# [Task to carry out]
From the records, return each line that has the word "ORDERSTYLE" in it.

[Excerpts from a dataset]
[Start of section]
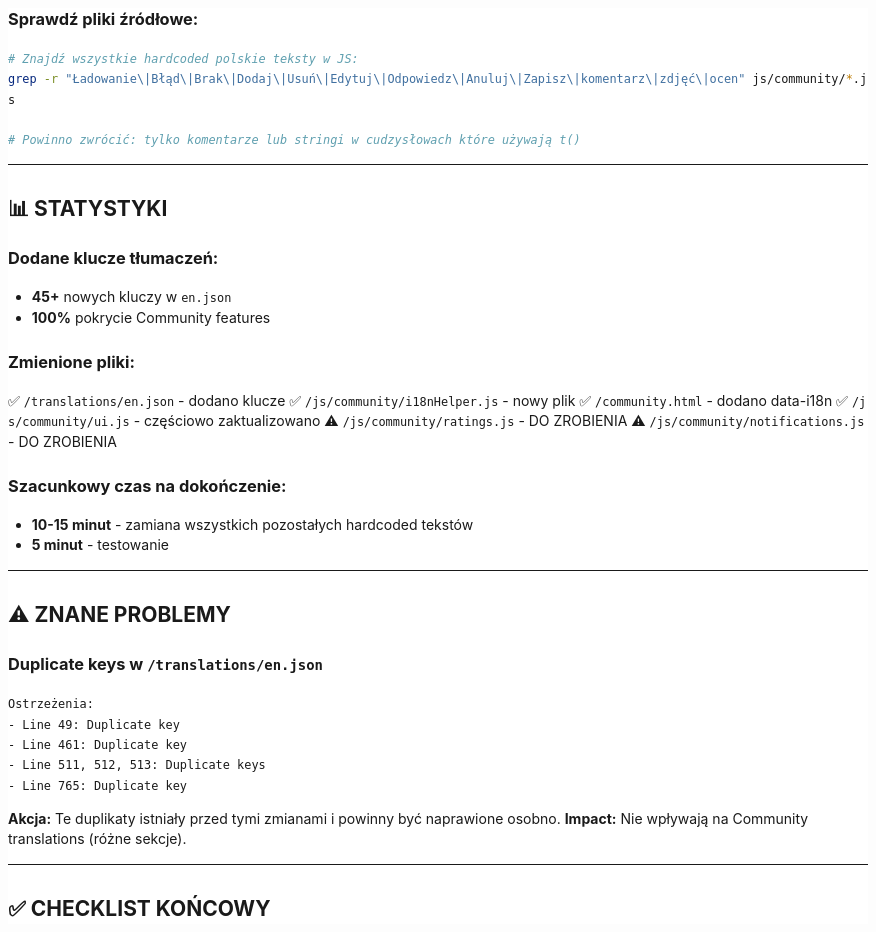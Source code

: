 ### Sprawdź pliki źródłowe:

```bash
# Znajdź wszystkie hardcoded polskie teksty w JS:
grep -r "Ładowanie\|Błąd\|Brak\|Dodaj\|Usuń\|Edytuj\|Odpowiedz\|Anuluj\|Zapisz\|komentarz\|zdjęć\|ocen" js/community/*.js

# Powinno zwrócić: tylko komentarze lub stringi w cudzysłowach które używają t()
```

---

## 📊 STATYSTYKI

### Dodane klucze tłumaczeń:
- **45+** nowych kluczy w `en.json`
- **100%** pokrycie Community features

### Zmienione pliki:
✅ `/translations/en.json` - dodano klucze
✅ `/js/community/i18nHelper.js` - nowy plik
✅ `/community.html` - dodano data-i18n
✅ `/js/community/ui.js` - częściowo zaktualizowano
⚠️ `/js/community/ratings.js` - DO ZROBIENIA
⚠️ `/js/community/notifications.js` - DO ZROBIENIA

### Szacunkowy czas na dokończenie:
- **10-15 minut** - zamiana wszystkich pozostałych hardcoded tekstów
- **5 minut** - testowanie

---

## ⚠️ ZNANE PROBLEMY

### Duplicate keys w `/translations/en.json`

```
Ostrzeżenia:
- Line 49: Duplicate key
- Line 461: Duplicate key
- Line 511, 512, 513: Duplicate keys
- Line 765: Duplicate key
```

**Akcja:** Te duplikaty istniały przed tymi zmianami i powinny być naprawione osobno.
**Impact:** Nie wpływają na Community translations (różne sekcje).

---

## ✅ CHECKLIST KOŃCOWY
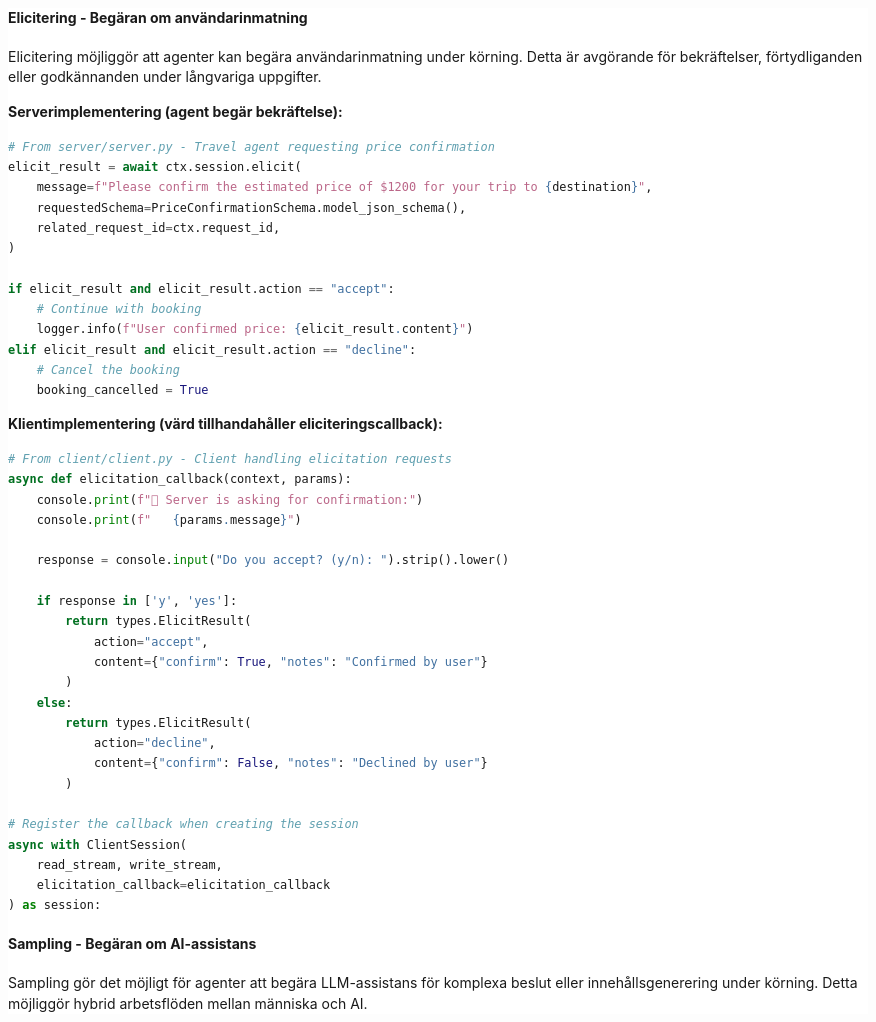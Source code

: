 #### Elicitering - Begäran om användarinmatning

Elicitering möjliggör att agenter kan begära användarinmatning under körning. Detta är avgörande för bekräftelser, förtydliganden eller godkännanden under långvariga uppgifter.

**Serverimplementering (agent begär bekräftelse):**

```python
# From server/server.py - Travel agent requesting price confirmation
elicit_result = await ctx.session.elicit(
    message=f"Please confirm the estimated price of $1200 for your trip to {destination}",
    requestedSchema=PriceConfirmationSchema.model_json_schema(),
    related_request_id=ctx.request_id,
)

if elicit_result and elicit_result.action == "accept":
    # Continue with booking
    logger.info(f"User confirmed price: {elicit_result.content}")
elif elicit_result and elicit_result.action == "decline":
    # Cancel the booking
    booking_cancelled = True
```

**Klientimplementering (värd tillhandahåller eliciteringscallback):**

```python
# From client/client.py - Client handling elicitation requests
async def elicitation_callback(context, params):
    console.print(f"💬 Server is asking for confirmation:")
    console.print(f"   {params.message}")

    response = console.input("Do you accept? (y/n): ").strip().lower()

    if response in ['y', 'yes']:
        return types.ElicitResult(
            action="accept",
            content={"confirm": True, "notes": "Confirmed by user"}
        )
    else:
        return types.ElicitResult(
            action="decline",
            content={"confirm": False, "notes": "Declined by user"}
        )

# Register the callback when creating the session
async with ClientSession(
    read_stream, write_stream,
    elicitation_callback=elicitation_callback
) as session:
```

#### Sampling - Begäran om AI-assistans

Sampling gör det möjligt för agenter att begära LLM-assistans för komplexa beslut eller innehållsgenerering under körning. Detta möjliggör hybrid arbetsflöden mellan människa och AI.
[End of section]
[Start of section]
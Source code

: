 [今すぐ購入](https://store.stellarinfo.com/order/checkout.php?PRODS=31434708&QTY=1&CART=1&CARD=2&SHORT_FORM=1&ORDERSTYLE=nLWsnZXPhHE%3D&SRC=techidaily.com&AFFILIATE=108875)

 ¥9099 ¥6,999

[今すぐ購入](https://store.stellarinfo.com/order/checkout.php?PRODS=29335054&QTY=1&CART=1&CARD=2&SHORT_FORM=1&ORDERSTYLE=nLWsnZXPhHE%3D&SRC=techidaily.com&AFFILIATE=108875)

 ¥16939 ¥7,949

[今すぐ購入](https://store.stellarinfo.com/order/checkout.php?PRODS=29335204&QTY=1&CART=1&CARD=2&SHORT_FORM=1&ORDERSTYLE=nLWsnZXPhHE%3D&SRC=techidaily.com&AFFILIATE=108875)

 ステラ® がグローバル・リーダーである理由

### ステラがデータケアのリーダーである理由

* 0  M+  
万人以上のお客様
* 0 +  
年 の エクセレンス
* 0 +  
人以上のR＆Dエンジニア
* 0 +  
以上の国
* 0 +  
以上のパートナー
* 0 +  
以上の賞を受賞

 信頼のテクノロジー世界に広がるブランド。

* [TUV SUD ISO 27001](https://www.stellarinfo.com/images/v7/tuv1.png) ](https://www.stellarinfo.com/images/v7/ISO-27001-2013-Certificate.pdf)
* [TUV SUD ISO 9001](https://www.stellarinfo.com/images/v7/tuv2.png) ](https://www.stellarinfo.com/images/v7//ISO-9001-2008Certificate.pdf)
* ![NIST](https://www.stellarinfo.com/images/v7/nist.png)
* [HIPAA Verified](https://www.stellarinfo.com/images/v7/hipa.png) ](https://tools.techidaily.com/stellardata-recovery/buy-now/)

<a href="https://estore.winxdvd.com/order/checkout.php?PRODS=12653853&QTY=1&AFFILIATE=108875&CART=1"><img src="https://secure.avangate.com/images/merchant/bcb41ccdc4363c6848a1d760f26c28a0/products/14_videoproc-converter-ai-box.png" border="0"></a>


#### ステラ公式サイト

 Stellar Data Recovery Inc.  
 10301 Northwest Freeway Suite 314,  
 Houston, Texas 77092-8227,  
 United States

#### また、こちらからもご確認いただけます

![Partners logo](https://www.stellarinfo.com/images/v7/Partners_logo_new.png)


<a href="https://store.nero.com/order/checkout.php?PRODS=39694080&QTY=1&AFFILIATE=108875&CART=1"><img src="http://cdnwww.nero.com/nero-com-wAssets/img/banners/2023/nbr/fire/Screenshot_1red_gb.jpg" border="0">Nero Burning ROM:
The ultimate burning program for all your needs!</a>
[End of section]
# [Expected answer]
: [今すぐ購入](https://store.stellarinfo.com/order/checkout.php?PRODS=31434708&QTY=1&CART=1&CARD=2&SHORT_FORM=1&ORDERSTYLE=nLWsnZXPhHE%3D&SRC=techidaily.com&AFFILIATE=108875)
[今すぐ購入](https://store.stellarinfo.com/order/checkout.php?PRODS=29335054&QTY=1&CART=1&CARD=2&SHORT_FORM=1&ORDERSTYLE=nLWsnZXPhHE%3D&SRC=techidaily.com&AFFILIATE=108875)
[今すぐ購入](https://store.stellarinfo.com/order/checkout.php?PRODS=29335204&QTY=1&CART=1&CARD=2&SHORT_FORM=1&ORDERSTYLE=nLWsnZXPhHE%3D&SRC=techidaily.com&AFFILIATE=108875)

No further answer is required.